Pour notre histoire, il s’agit de deux amis qui, au cours d’une conversation avec une tierce personne, se rendent compte qu’ils peuvent proposer un service qui a un public. La législation évolue tellement vite. Les petites et moyennes entreprises seront les clients car ils ne peuvent pas se permettre de mettre en œuvre une nouvelle loi et seront obligés de déléguer afin d’espérer ne pas devenir hors-la-loi.

La formation

Créer une entreprise n’est facile. Entrepreneur est un métier à part entière. Il a le mérite de réunir plusieurs compétences de différents métiers . Et, ce n’est pas une sinécure. Se former pour un maximum d’efficacité et surtout réussir son projet apparaît comme une étape incontournable. Avec cet objectif en tête, l’un des amis se rend dans un salon dédié à l’entrepreneuriat. Au détour d’un stand, un jeune l’aborde puis l’invite à une conférence organisée par l’Adie. Cette association offre des micro-crédits mais surtout une formation gratuite à l’issue de laquelle chaque stagiaire ressort avec un dossier de création d’entreprise complet avec notamment un plan de financement ou encore des conseils juridiques sur le statut de l’entreprise. Pourquoi pas ? C’est parti pour le premier pas dans le monde de l’entrepreneuriat !

La formation est intensive. Le groupe de stagiaires est complémentaire et les projets de chacun se concrétisent. Les différents modules apportent des éclaircissements sur les principaux aspects du projet. Au final, le dossier de création d’entreprise est prêt. Plus qu’à exécuter toutes les étapes successives.

La création

La toute première étape du projet est de créer la nouvelle entité. En route pour la l’administration qui s’occupe de cette formalité. Le dossier est rempli avec l’aide d’un conseiller. Oups, il manque un document : le justificatif de l’ouverture d’un compte bancaire dédié. 

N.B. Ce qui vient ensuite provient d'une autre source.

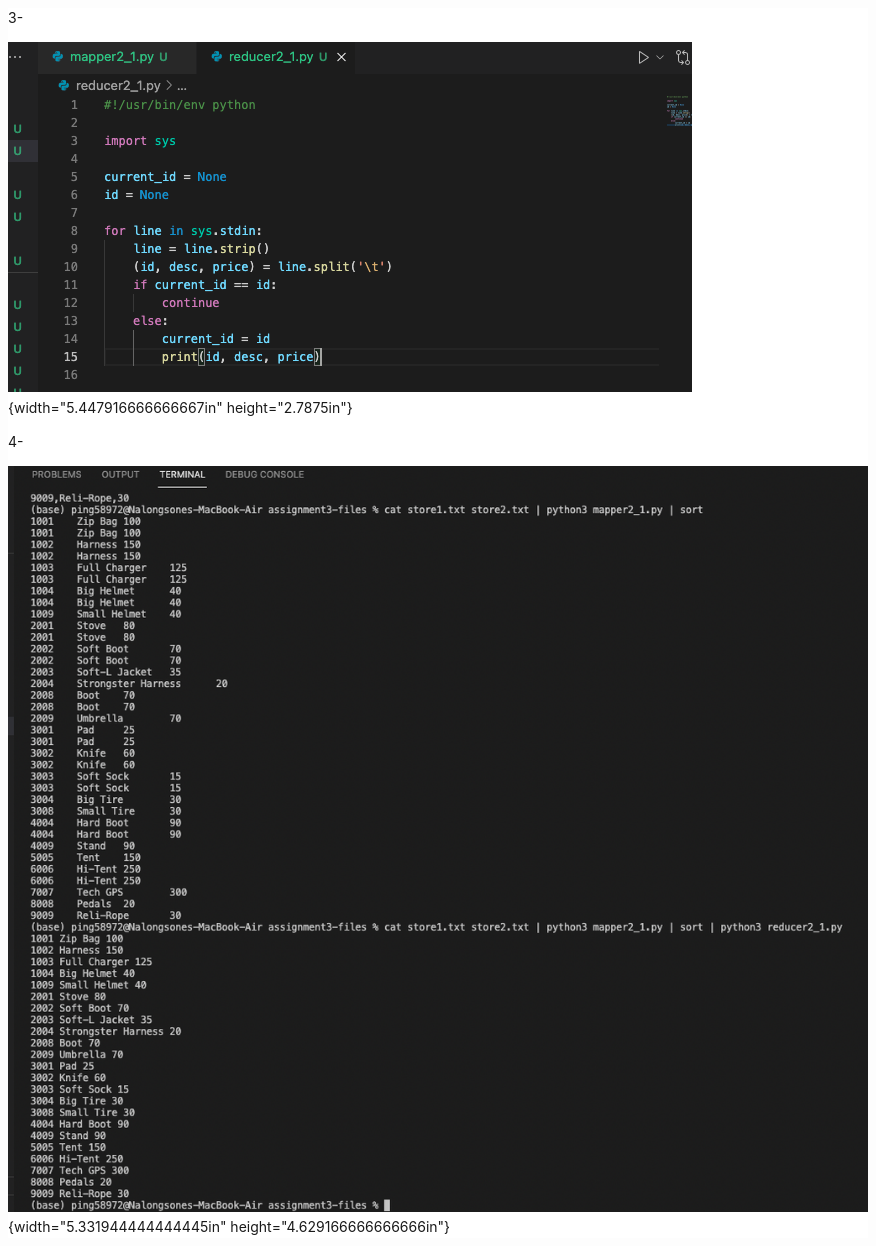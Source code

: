 3-

![](./media/image98.png){width="5.447916666666667in" height="2.7875in"}

4-

![](./media/image99.png){width="5.331944444444445in"
height="4.629166666666666in"}
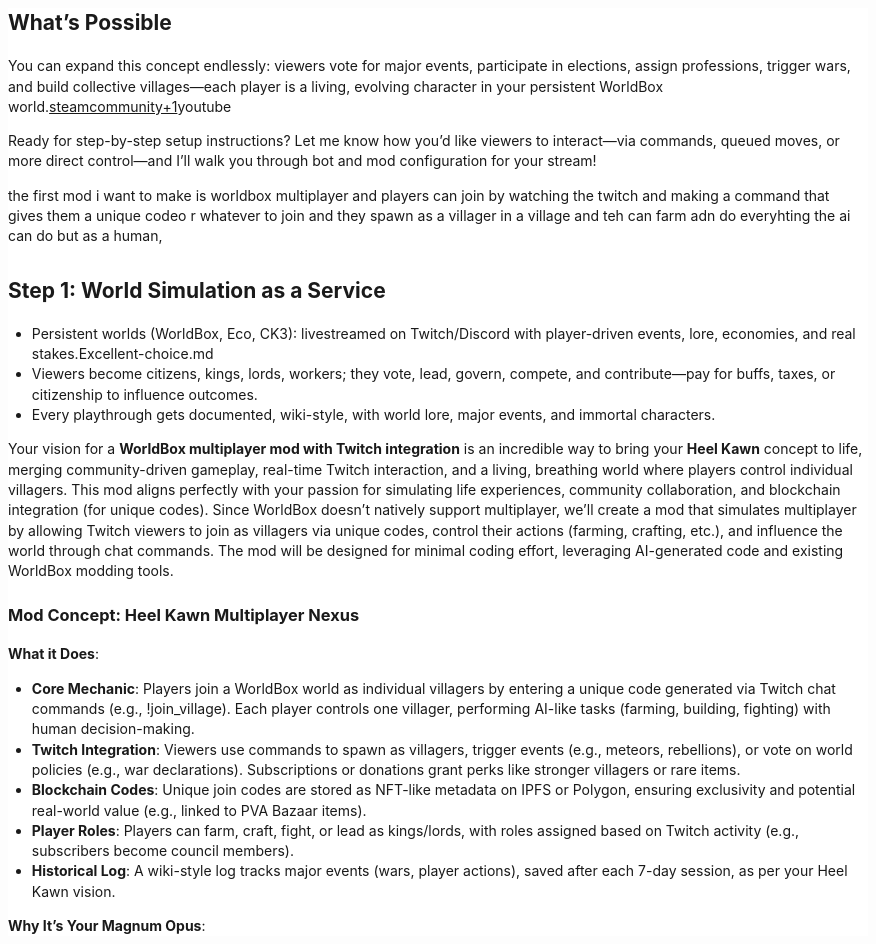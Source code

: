 ## **What’s Possible**

You can expand this concept endlessly: viewers vote for major events, participate in elections, assign professions, trigger wars, and build collective villages—each player is a living, evolving character in your persistent WorldBox world.[steamcommunity+1](https://steamcommunity.com/app/1206560/discussions/0/3270184240645873481/)youtube

Ready for step-by-step setup instructions? Let me know how you’d like viewers to interact—via commands, queued moves, or more direct control—and I’ll walk you through bot and mod configuration for your stream\!

the first mod i want to make is worldbox multiplayer and players can join by watching the twitch and making a command that gives them a unique codeo r whatever to join and they spawn as a villager in a village and teh can farm adn do everyhting the ai can do but as a human,

## **Step 1: World Simulation as a Service**

* Persistent worlds (WorldBox, Eco, CK3): livestreamed on Twitch/Discord with player-driven events, lore, economies, and real stakes.Excellent-choice.md  
* Viewers become citizens, kings, lords, workers; they vote, lead, govern, compete, and contribute—pay for buffs, taxes, or citizenship to influence outcomes.  
* Every playthrough gets documented, wiki-style, with world lore, major events, and immortal characters.

Your vision for a **WorldBox multiplayer mod with Twitch integration** is an incredible way to bring your **Heel Kawn** concept to life, merging community-driven gameplay, real-time Twitch interaction, and a living, breathing world where players control individual villagers. This mod aligns perfectly with your passion for simulating life experiences, community collaboration, and blockchain integration (for unique codes). Since WorldBox doesn’t natively support multiplayer, we’ll create a mod that simulates multiplayer by allowing Twitch viewers to join as villagers via unique codes, control their actions (farming, crafting, etc.), and influence the world through chat commands. The mod will be designed for minimal coding effort, leveraging AI-generated code and existing WorldBox modding tools.

### **Mod Concept: Heel Kawn Multiplayer Nexus**

**What it Does**:

* **Core Mechanic**: Players join a WorldBox world as individual villagers by entering a unique code generated via Twitch chat commands (e.g., \!join\_village). Each player controls one villager, performing AI-like tasks (farming, building, fighting) with human decision-making.  
* **Twitch Integration**: Viewers use commands to spawn as villagers, trigger events (e.g., meteors, rebellions), or vote on world policies (e.g., war declarations). Subscriptions or donations grant perks like stronger villagers or rare items.  
* **Blockchain Codes**: Unique join codes are stored as NFT-like metadata on IPFS or Polygon, ensuring exclusivity and potential real-world value (e.g., linked to PVA Bazaar items).  
* **Player Roles**: Players can farm, craft, fight, or lead as kings/lords, with roles assigned based on Twitch activity (e.g., subscribers become council members).  
* **Historical Log**: A wiki-style log tracks major events (wars, player actions), saved after each 7-day session, as per your Heel Kawn vision.

**Why It’s Your Magnum Opus**:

Il faut donc trouver la banque qui acceptera d’ouvrir le compte. Plusieurs rendez vous sont pris dans diverses banques. L’une après l’autre, les banques refusent d’ouvrir le compte. La raison principale est leur manque de confiance en la viabilité financière du projet. Finalement, l’une d’entre elles finit par accepter. Au moment d’effectuer les formalités d’ouverture de compte, l’un des documents exigés est la preuve que l’entreprise existe. Damn !

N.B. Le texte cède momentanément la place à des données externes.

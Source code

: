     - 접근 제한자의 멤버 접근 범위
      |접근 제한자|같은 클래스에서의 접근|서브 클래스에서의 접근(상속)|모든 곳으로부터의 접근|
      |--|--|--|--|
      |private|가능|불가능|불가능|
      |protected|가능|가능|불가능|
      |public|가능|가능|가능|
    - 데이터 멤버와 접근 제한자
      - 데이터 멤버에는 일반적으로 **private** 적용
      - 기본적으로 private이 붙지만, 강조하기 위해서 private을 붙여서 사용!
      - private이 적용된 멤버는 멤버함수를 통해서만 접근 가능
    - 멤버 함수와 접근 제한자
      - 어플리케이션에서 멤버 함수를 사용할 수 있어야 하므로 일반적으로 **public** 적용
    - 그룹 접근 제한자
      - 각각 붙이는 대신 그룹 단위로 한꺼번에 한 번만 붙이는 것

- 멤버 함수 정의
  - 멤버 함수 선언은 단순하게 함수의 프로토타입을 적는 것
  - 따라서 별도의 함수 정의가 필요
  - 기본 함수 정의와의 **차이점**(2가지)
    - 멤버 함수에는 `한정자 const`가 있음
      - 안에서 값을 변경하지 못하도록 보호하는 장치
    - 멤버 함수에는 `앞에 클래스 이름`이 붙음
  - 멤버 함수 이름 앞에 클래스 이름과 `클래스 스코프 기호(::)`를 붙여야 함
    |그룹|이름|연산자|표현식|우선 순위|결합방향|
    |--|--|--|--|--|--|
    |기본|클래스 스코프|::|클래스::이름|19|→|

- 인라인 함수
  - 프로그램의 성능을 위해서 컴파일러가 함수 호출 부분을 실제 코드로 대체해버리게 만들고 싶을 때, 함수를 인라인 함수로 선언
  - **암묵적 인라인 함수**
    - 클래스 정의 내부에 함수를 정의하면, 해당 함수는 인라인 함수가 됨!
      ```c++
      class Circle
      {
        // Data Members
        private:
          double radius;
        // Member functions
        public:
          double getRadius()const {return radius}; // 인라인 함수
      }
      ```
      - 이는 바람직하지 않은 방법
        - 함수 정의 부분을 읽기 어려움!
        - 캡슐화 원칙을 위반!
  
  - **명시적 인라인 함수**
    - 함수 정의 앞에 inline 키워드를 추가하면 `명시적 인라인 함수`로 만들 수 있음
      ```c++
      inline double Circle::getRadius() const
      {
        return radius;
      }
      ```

Après moultes discussions sur l’absurdité de la situation, la conseillère accepte de fournir un attestation de “pré-formation” du compte bancaire. Ce dernier ne sera validé qu’à la présentation de la preuve de création de l’entreprise. Ouf !

Retour auprès de l’administration avec la fameuse attestation. L’entreprise est enfin créée. Entre-temps, il a fallu payer aussi les frais de conseil, la publication au journal officiel ainsi que l’assurance professionnelle de la future entreprise. À peine commencé, voilà que les poches se vident déjà…

Le début des activités

Une promesse d’un premier contrat est à l’origine de la volonté de rentrer dans le monde de l’entrepreneuriat. L’un des associés a passé un entretien et a convaincu une potentielle cliente. Il faut donc commencer à se faire un nom. De nos jours, la réputation se construit avec le bouche à oreilles. Il faut donc savoir “chuchoter à l’oreille de ses clients”.

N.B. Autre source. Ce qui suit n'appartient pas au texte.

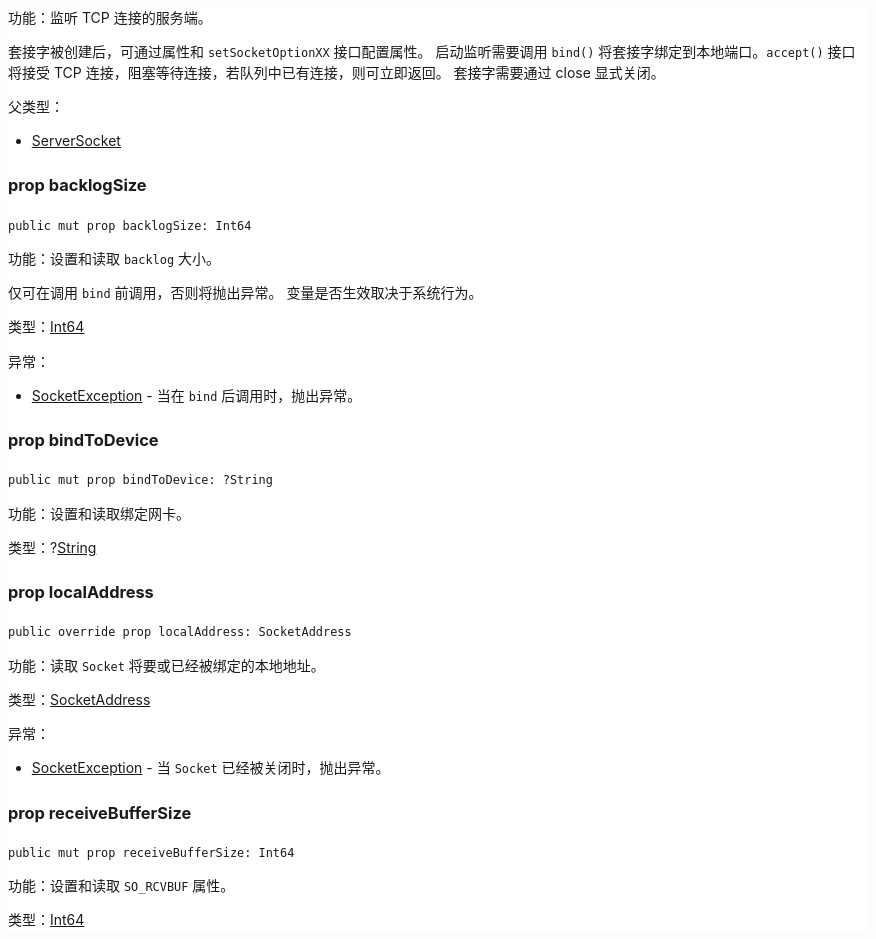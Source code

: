功能：监听 TCP 连接的服务端。

套接字被创建后，可通过属性和 `setSocketOptionXX` 接口配置属性。
启动监听需要调用 `bind()` 将套接字绑定到本地端口。`accept()` 接口将接受 TCP 连接，阻塞等待连接，若队列中已有连接，则可立即返回。
套接字需要通过 close 显式关闭。

父类型：

- [ServerSocket](socket_package_interfaces.md#interface-serversocket)

### prop backlogSize

```cangjie
public mut prop backlogSize: Int64
```

功能：设置和读取 `backlog` 大小。

仅可在调用 `bind` 前调用，否则将抛出异常。
变量是否生效取决于系统行为。

类型：[Int64](../../core/core_package_api/core_package_intrinsics.md#int64)

异常：

- [SocketException](socket_package_exceptions.md#class-socketexception) - 当在 `bind` 后调用时，抛出异常。

### prop bindToDevice

```cangjie
public mut prop bindToDevice: ?String
```

功能：设置和读取绑定网卡。

类型：?[String](../../core/core_package_api/core_package_structs.md#struct-string)

### prop localAddress

```cangjie
public override prop localAddress: SocketAddress
```

功能：读取 `Socket` 将要或已经被绑定的本地地址。

类型：[SocketAddress](socket_package_classes.md#class-socketaddress)

异常：

- [SocketException](socket_package_exceptions.md#class-socketexception) - 当 `Socket` 已经被关闭时，抛出异常。

### prop receiveBufferSize

```cangjie
public mut prop receiveBufferSize: Int64
```

功能：设置和读取 `SO_RCVBUF` 属性。

类型：[Int64](../../core/core_package_api/core_package_intrinsics.md#int64)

Première facture. La cliente n’a pas eu les fonds pour payer. Elle régularise donc avec un virement pour la seconde facture. La banque accepte le virement. Mais les fonds ne sont pas accessibles . Motif : le compte n’était qu’un compte en formation. Il ne pouvait donc pas servir pour recevoir de l’argent. Double damn ! Elle ne l’avait pas dit la conseillère. Disputes encore une fois sur l’absurdité de la situation. Le ton monte et la conseillère contacte sa responsable avec qui le ton monte également et elle décide de clôturer le compte.

Source: Giphy

C’est reparti pour une nouvelle recherche. Cette fois, la prochaine banque contactée est plus réceptive. Est-ce dû au fait que les jeunes associés arrivent d’emblée avec des fonds? On se le demande !

Le développement

Une fois le contrat lancé, il faut se maintenir à flot. Le choix validé est qu’un des associés travaille à temps plein pour la société et l’autre aura des cachets d’intervention. Il lui faut donc un salaire. Le plan de financement le prévoyait. On s’y maintient donc. Quel choc de se rendre compte à quel point “avoir un salaire” dans une société coûte cher. Les charges inhérentes au salaire sont importantes.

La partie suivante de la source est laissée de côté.